Zarr is an open standard for storing large multidimensional array data. It specifies a protocol and data format, and is designed to be "cloud ready" including random access, by dividing data into subsets referred to as chunks.[1][2] Zarr can be used within many programming languages, including Python, Java, JavaScript, C++, Rust and Julia.[3] It has been used by organizations such as Google and Microsoft to publish large datasets.[4][5] Early versions of Zarr were first released in 2015 by Alistair Miles.[6][7]

Zarr is designed to support high-throughput distributed I/O on different storage systems, which is a common requirement in cloud computing. Multiple read operations can efficiently occur to a Zarr array in parallel, or multiple write operations in parallel.[8]

Format description

The main data format in Zarr is multidimensional arrays. For parallelisable access, these arrays are stored and accessed as a grid of so-called "chunks". The actual data format on disk depends on the compressor and storage plugins selected by the user.[8]

An illustration of Zarr's chunking data format.

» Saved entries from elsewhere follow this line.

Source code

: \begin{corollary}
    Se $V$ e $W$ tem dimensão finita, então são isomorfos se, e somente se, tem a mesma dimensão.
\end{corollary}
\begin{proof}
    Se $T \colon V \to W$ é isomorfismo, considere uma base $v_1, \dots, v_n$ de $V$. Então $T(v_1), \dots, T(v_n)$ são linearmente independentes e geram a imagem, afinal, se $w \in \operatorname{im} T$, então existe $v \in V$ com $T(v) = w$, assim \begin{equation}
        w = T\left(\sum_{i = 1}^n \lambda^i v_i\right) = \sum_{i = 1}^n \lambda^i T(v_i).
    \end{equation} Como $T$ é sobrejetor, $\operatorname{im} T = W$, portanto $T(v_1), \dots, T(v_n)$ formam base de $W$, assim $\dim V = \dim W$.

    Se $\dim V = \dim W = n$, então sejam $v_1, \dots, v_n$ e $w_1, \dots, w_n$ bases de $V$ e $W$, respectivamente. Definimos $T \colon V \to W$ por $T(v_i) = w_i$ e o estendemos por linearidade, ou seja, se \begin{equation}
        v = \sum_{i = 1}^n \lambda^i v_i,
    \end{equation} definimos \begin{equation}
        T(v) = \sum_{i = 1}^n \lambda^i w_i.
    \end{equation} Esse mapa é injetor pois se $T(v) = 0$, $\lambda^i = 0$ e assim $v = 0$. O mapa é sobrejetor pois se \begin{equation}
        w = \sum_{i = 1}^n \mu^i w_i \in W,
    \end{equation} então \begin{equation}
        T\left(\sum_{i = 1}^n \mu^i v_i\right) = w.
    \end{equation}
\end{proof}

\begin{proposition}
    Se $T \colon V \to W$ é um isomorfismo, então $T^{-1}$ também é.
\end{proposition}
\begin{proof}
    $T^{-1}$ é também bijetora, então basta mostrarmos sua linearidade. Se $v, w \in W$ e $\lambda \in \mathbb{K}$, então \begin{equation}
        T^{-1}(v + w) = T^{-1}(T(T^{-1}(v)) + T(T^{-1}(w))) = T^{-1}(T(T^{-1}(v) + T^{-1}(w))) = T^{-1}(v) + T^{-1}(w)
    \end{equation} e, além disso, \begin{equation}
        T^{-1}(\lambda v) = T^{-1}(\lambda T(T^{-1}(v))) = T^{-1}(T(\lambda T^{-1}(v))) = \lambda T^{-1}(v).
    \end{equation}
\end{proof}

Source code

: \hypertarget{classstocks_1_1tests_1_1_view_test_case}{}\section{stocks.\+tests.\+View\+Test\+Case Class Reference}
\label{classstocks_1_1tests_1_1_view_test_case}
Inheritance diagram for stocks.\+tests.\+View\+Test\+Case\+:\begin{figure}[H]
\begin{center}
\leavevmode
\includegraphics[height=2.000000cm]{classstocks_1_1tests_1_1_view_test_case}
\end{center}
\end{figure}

Zarr's design was influenced by that of HDF5, and so it includes similar features for metadata and grouping: arrays can be grouped into named hierarchies, and they can also be annotated with key-value metadata stored alongside the array.[8]

Applications

For bioimaging such as microscopy, a consortium called the Open Microscopy Environment (OME) created a format called "OME-Zarr", based on Zarr with some discipline-specific extensions.[9] Similarly, Zarr is being used to publish weather and satellite data [10] and energy data,[11] among others.

See also

References

  1. ^ "Zarr - chunked, compressed, N-dimensional arrays". zarr.dev. Retrieved 2024-09-12.
  2. ^ "Cloud-Optimized Geospatial Formats Guide: Zarr". guide.cloudnativegeo.org. Retrieved 2024-09-12.
  3. ^ "Zarr Implementations". zarr.dev. Retrieved 2025-01-09.
  4. ^ "Google Cloud: ERA5 data". cloud.google.com. Retrieved 2024-09-12.
  5. ^ "Microsoft Planetary Computer: Reading Zarr Data". planetarycomputer.microsoft.com. Retrieved 2024-09-12.
  6. ^ "zarr - PyPI". Retrieved 2025-02-10.
  7. ^ Alistair Miles (2016-04-14). "To HDF5 and beyond". Retrieved 2025-02-10.
  8. ^ a b c "Zarr - Tutorial". zarr.readthedocs.io. Retrieved 2024-09-12.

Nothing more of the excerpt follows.